**Aim of the task**
When copying the data below, keep only the lines from the one with "### Code Validation" through the one with "Here is a detailed", word for word, and skip the pictures.

[[ Data provided, beginning ]]

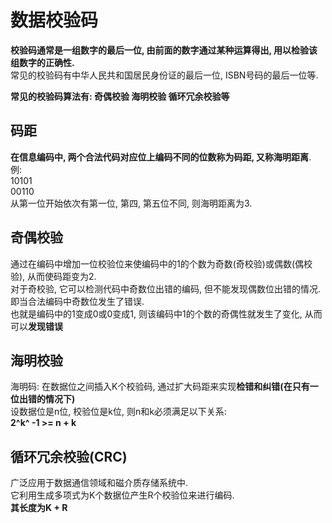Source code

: # 数据校验码

**校验码通常是一组数字的最后一位, 由前面的数字通过某种运算得出, 用以检验该组数字的正确性.**  
常见的校验码有中华人民共和国居民身份证的最后一位, ISBN号码的最后一位等.

**常见的校验码算法有: 奇偶校验 海明校验 循环冗余校验等**

## 码距
**在信息编码中, 两个合法代码对应位上编码不同的位数称为码距, 又称海明距离**.  
例:  
10101  
00110  
从第一位开始依次有第一位, 第四, 第五位不同, 则海明距离为3.

## 奇偶校验

通过在编码中增加一位校验位来使编码中的1的个数为奇数(奇校验)或偶数(偶校验), 从而使码距变为2.  
对于奇校验, 它可以检测代码中奇数位出错的编码, 但不能发现偶数位出错的情况.  
即当合法编码中奇数位发生了错误.  
也就是编码中的1变成0或0变成1, 则该编码中1的个数的奇偶性就发生了变化, 从而可以**发现错误**

## 海明校验

海明码: 在数据位之间插入K个校验码, 通过扩大码距来实现**检错和纠错(在只有一位出错的情况下)**  
设数据位是n位, 校验位是k位, 则n和k必须满足以下关系:  
**2^k^ -1 >= n + k** 

## 循环冗余校验(CRC)

广泛应用于数据通信领域和磁介质存储系统中.  
它利用生成多项式为K个数据位产生R个校验位来进行编码.  
**其长度为K + R**


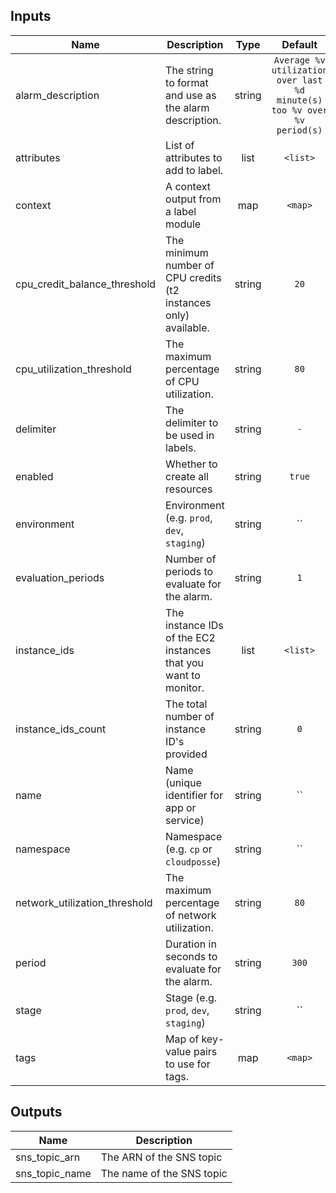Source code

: ## Inputs

| Name | Description | Type | Default | Required |
|------|-------------|:----:|:-----:|:-----:|
| alarm_description | The string to format and use as the alarm description. | string | `Average %v utilization over last %d minute(s) too %v over %v period(s)` | no |
| attributes | List of attributes to add to label. | list | `<list>` | no |
| context | A context output from a label module | map | `<map>` | no |
| cpu_credit_balance_threshold | The minimum number of CPU credits (t2 instances only) available. | string | `20` | no |
| cpu_utilization_threshold | The maximum percentage of CPU utilization. | string | `80` | no |
| delimiter | The delimiter to be used in labels. | string | `-` | no |
| enabled | Whether to create all resources | string | `true` | no |
| environment | Environment (e.g. `prod`, `dev`, `staging`) | string | `` | no |
| evaluation_periods | Number of periods to evaluate for the alarm. | string | `1` | no |
| instance_ids | The instance IDs of the EC2 instances that you want to monitor. | list | `<list>` | no |
| instance_ids_count | The total number of instance ID's provided | string | `0` | no |
| name | Name (unique identifier for app or service) | string | `` | no |
| namespace | Namespace (e.g. `cp` or `cloudposse`) | string | `` | no |
| network_utilization_threshold | The maximum percentage of network utilization. | string | `80` | no |
| period | Duration in seconds to evaluate for the alarm. | string | `300` | no |
| stage | Stage (e.g. `prod`, `dev`, `staging`) | string | `` | no |
| tags | Map of key-value pairs to use for tags. | map | `<map>` | no |

## Outputs

| Name | Description |
|------|-------------|
| sns_topic_arn | The ARN of the SNS topic |
| sns_topic_name | The name of the SNS topic |

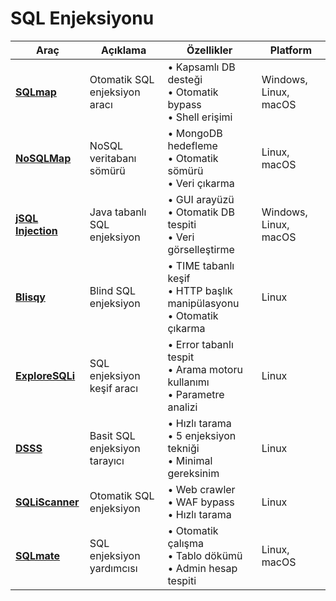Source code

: # SQL Enjeksiyonu

| Araç | Açıklama | Özellikler | Platform |
|------|----------|------------|----------|
| [**SQLmap**](https://github.com/sqlmapproject/sqlmap) | Otomatik SQL enjeksiyon aracı | • Kapsamlı DB desteği<br>• Otomatik bypass<br>• Shell erişimi | Windows, Linux, macOS |
| [**NoSQLMap**](https://github.com/codingo/NoSQLMap) | NoSQL veritabanı sömürü | • MongoDB hedefleme<br>• Otomatik sömürü<br>• Veri çıkarma | Linux, macOS |
| [**jSQL Injection**](https://github.com/ron190/jsql-injection) | Java tabanlı SQL enjeksiyon | • GUI arayüzü<br>• Otomatik DB tespiti<br>• Veri görselleştirme | Windows, Linux, macOS |
| [**Blisqy**](https://github.com/JohnTroony/Blisqy) | Blind SQL enjeksiyon | • TIME tabanlı keşif<br>• HTTP başlık manipülasyonu<br>• Otomatik çıkarma | Linux |
| [**ExploreSQLi**](https://github.com/alienwhatever/ExploreSQLi) | SQL enjeksiyon keşif aracı | • Error tabanlı tespit<br>• Arama motoru kullanımı<br>• Parametre analizi | Linux |
| [**DSSS**](https://github.com/stamparm/DSSS) | Basit SQL enjeksiyon tarayıcı | • Hızlı tarama<br>• 5 enjeksiyon tekniği<br>• Minimal gereksinim | Linux |
| [**SQLiScanner**](https://github.com/0xbug/SQLiScanner) | Otomatik SQL enjeksiyon | • Web crawler<br>• WAF bypass<br>• Hızlı tarama | Linux |
| [**SQLmate**](https://github.com/s0md3v/sqlmate) | SQL enjeksiyon yardımcısı | • Otomatik çalışma<br>• Tablo dökümü<br>• Admin hesap tespiti | Linux, macOS |

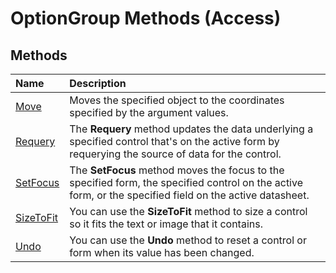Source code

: 
# OptionGroup Methods (Access)

## Methods



|**Name**|**Description**|
|:-----|:-----|
|[Move](49f4a11d-ab81-7b81-cb28-904eba61048c.md)|Moves the specified object to the coordinates specified by the argument values.|
|[Requery](5cc8188a-a579-3cd6-335a-afb2d05c955c.md)|The  **Requery** method updates the data underlying a specified control that's on the active form by requerying the source of data for the control.|
|[SetFocus](8aaeccc5-29eb-559c-5501-4df7b325fc72.md)|The  **SetFocus** method moves the focus to the specified form, the specified control on the active form, or the specified field on the active datasheet.|
|[SizeToFit](53c509fe-41d8-b430-b272-5c506c237680.md)|You can use the  **SizeToFit** method to size a control so it fits the text or image that it contains.|
|[Undo](ad22e7a9-4b9c-d46c-99e1-8f1d020c32d8.md)|You can use the  **Undo** method to reset a control or form when its value has been changed.|
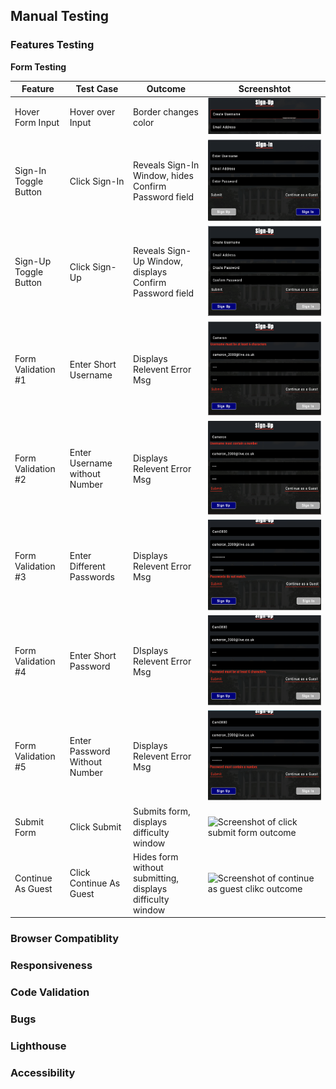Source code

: ## Manual Testing

### Features Testing

**Form Testing**

Feature | Test Case | Outcome | Screenshtot
--- | --- | --- | ---
Hover Form Input | Hover over Input | Border changes color | ![Screenshot of hovering over a form input](assets/images/form-table-ss/hover-screenshot.png)
Sign-In Toggle Button | Click Sign-In | Reveals Sign-In Window, hides Confirm Password field | ![Scrrenshot of clicking the sign-in button](assets/images/form-table-ss/login-screenshot.png)
Sign-Up Toggle Button | Click Sign-Up | Reveals Sign-Up Window, displays Confirm Password field | ![Screenshot of clicking the sign-up button](assets/images/form-table-ss/signup-screenshot.png)
Form Validation #1 | Enter Short Username | Displays Relevent Error Msg | ![Screenshot of username too short error message](assets/images/form-table-ss/username-length-screenshot.png)
Form Validation #2 | Enter Username without Number | Displays Relevent Error Msg | ![Screenshot of username must contain number error message](assets/images/form-table-ss/username-number-screenshot.png)
Form Validation #3 | Enter Different Passwords | Displays Relevent Error Msg | ![Screenshot of passwords do not match error message](assets/images/form-table-ss/password-match-screenshot.png)
Form Validation #4 | Enter Short Password | DIsplays Relevent Error Msg | ![Screenshot of passsword too short error message](assets/images/form-table-ss/password-length-screenshot.png)
Form Validation #5 | Enter Password Without Number | Displays Relevent Error Msg | ![Screenshot of password must contain number error message](assets/images/form-table-ss/password-number-screenshot.png)
Submit Form | Click Submit | Submits form, displays difficulty window | ![Screenshot of click submit form outcome](assets/images/form-table-ss/hide-form-screenshot.png)
Continue As Guest | Click Continue As Guest | Hides form without submitting, displays difficulty window | ![Screenshot of continue as guest clikc outcome](assets/images/form-table-ss/hide-form-screenshot.png)


### Browser Compatiblity

### Responsiveness

### Code Validation

### Bugs

### Lighthouse

### Accessibility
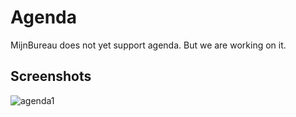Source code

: # Agenda

MijnBureau does not yet support agenda. But we are working on it.

## Screenshots

![agenda1](/img/features/agenda.png)
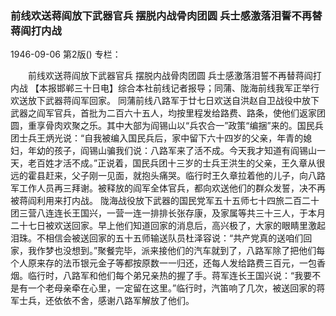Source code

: ### 前线欢送蒋阎放下武器官兵  摆脱内战骨肉团圆  兵士感激落泪誓不再替蒋阎打内战

1946-09-06
第2版()
专栏：

　　前线欢送蒋阎放下武器官兵
    摆脱内战骨肉团圆
    兵士感激落泪誓不再替蒋阎打内战
    【本报邯郸三十日电】综合本社前线记者报导；同蒲、陇海前线我军正举行欢送放下武器蒋阎军回家。
    同蒲前线八路军于廿七日欢送自洪赵自卫战役中放下武器之阎军官兵，首批为二百六十五人，均按里程发给路费、路条，使他们返家团圆，重享骨肉欢聚之乐。其中大部为阎锡山以“兵农合一”政策“编捆”来的。国民兵团士兵王炳光说：“自我被编入国民兵后，家中留下六十四岁的父亲，年青的媳妇，年幼的孩子，阎锡山骗我们说：八路军来了活不成。今天我才知道有阎锡山一天，老百姓才活不成。”正说着，国民兵团十三岁的士兵王洪生的父亲，王久章从很远的霍县赶来，父子刚一见面，就抱头痛哭。临行时王久章拉着他的儿子，向八路军工作人员再三拜谢。被释放的阎军全体官兵，都向欢送他们的群众发誓，决不再被蒋阎利用来打内战。
    陇海战役放下武器的国民党军五十五师七十四旅二百二十团三营八连连长王国兴，一营一连一排排长张存康，及家属等共三十三人，于本月二十七日被欢送回家。早上他们知道回家的消息后，高兴极了，大家的眼睛里激起泪珠。不相信会被送回家的五十五师输送队员杜泽容说：“共产党真的送咱们回家，我作梦也没想到。”聚餐完毕，派来接他们的汽车就到了，八路军除了把他们每个人原来存的法币银元金子等都按原数一一归还，还每人发给路费三百元，一包香烟。临行时，八路军和他们每个弟兄亲热的握了手。蒋军连长王国兴说：“我要不是有一个老母亲牵在心里，一定留在这里。”临行时，汽笛响了几次，被送回家的蒋军士兵，还依依不舍，感谢八路军解放了他们。

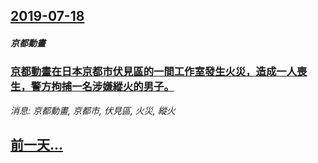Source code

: ## [2019-07-18](/news/2019/07/18/index.md)

##### 京都動畫
### [京都動畫在日本京都市伏見區的一間工作室發生火災，造成一人喪生，警方拘捕一名涉嫌縱火的男子。 ](/news/2019/07/18/京都動畫在日本京都市伏見區的一間工作室發生火災-造成一人喪生-警方拘捕一名涉嫌縱火的男子.md)
_消息: 京都動畫, 京都市, 伏見區, 火災, 縱火_

## [前一天...](/news/2019/07/15/index.md)

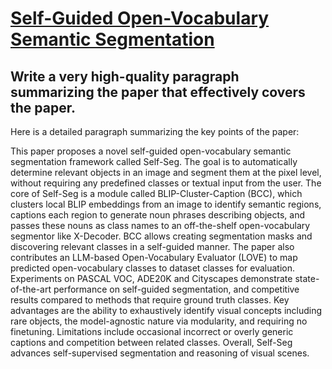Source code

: # [Self-Guided Open-Vocabulary Semantic Segmentation](https://arxiv.org/abs/2312.04539)

## Write a very high-quality paragraph summarizing the paper that effectively covers the paper.

 Here is a detailed paragraph summarizing the key points of the paper:

This paper proposes a novel self-guided open-vocabulary semantic segmentation framework called Self-Seg. The goal is to automatically determine relevant objects in an image and segment them at the pixel level, without requiring any predefined classes or textual input from the user. The core of Self-Seg is a module called BLIP-Cluster-Caption (BCC), which clusters local BLIP embeddings from an image to identify semantic regions, captions each region to generate noun phrases describing objects, and passes these nouns as class names to an off-the-shelf open-vocabulary segmentor like X-Decoder. BCC allows creating segmentation masks and discovering relevant classes in a self-guided manner. The paper also contributes an LLM-based Open-Vocabulary Evaluator (LOVE) to map predicted open-vocabulary classes to dataset classes for evaluation. Experiments on PASCAL VOC, ADE20K and Cityscapes demonstrate state-of-the-art performance on self-guided segmentation, and competitive results compared to methods that require ground truth classes. Key advantages are the ability to exhaustively identify visual concepts including rare objects, the model-agnostic nature via modularity, and requiring no finetuning. Limitations include occasional incorrect or overly generic captions and competition between related classes. Overall, Self-Seg advances self-supervised segmentation and reasoning of visual scenes.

[[ Data provided, end ]]

**Exercise output**
### Code Validation

### Bugs

### Lighthouse

### Accessibility
Source code

: # Agenda

MijnBureau does not yet support agenda. But we are working on it.

## Screenshots

![agenda1](/img/features/agenda.png)
Source code

: ### 前线欢送蒋阎放下武器官兵  摆脱内战骨肉团圆  兵士感激落泪誓不再替蒋阎打内战

1946-09-06
第2版()
专栏：

　　前线欢送蒋阎放下武器官兵
    摆脱内战骨肉团圆
    兵士感激落泪誓不再替蒋阎打内战
    【本报邯郸三十日电】综合本社前线记者报导；同蒲、陇海前线我军正举行欢送放下武器蒋阎军回家。
    同蒲前线八路军于廿七日欢送自洪赵自卫战役中放下武器之阎军官兵，首批为二百六十五人，均按里程发给路费、路条，使他们返家团圆，重享骨肉欢聚之乐。其中大部为阎锡山以“兵农合一”政策“编捆”来的。国民兵团士兵王炳光说：“自我被编入国民兵后，家中留下六十四岁的父亲，年青的媳妇，年幼的孩子，阎锡山骗我们说：八路军来了活不成。今天我才知道有阎锡山一天，老百姓才活不成。”正说着，国民兵团十三岁的士兵王洪生的父亲，王久章从很远的霍县赶来，父子刚一见面，就抱头痛哭。临行时王久章拉着他的儿子，向八路军工作人员再三拜谢。被释放的阎军全体官兵，都向欢送他们的群众发誓，决不再被蒋阎利用来打内战。
    陇海战役放下武器的国民党军五十五师七十四旅二百二十团三营八连连长王国兴，一营一连一排排长张存康，及家属等共三十三人，于本月二十七日被欢送回家。早上他们知道回家的消息后，高兴极了，大家的眼睛里激起泪珠。不相信会被送回家的五十五师输送队员杜泽容说：“共产党真的送咱们回家，我作梦也没想到。”聚餐完毕，派来接他们的汽车就到了，八路军除了把他们每个人原来存的法币银元金子等都按原数一一归还，还每人发给路费三百元，一包香烟。临行时，八路军和他们每个弟兄亲热的握了手。蒋军连长王国兴说：“我要不是有一个老母亲牵在心里，一定留在这里。”临行时，汽笛响了几次，被送回家的蒋军士兵，还依依不舍，感谢八路军解放了他们。

Source code

: ## [2019-07-18](/news/2019/07/18/index.md)

##### 京都動畫
### [京都動畫在日本京都市伏見區的一間工作室發生火災，造成一人喪生，警方拘捕一名涉嫌縱火的男子。 ](/news/2019/07/18/京都動畫在日本京都市伏見區的一間工作室發生火災-造成一人喪生-警方拘捕一名涉嫌縱火的男子.md)
_消息: 京都動畫, 京都市, 伏見區, 火災, 縱火_

## [前一天...](/news/2019/07/15/index.md)

Source code

: # [Self-Guided Open-Vocabulary Semantic Segmentation](https://arxiv.org/abs/2312.04539)

## Write a very high-quality paragraph summarizing the paper that effectively covers the paper.

 Here is a detailed paragraph summarizing the key points of the paper:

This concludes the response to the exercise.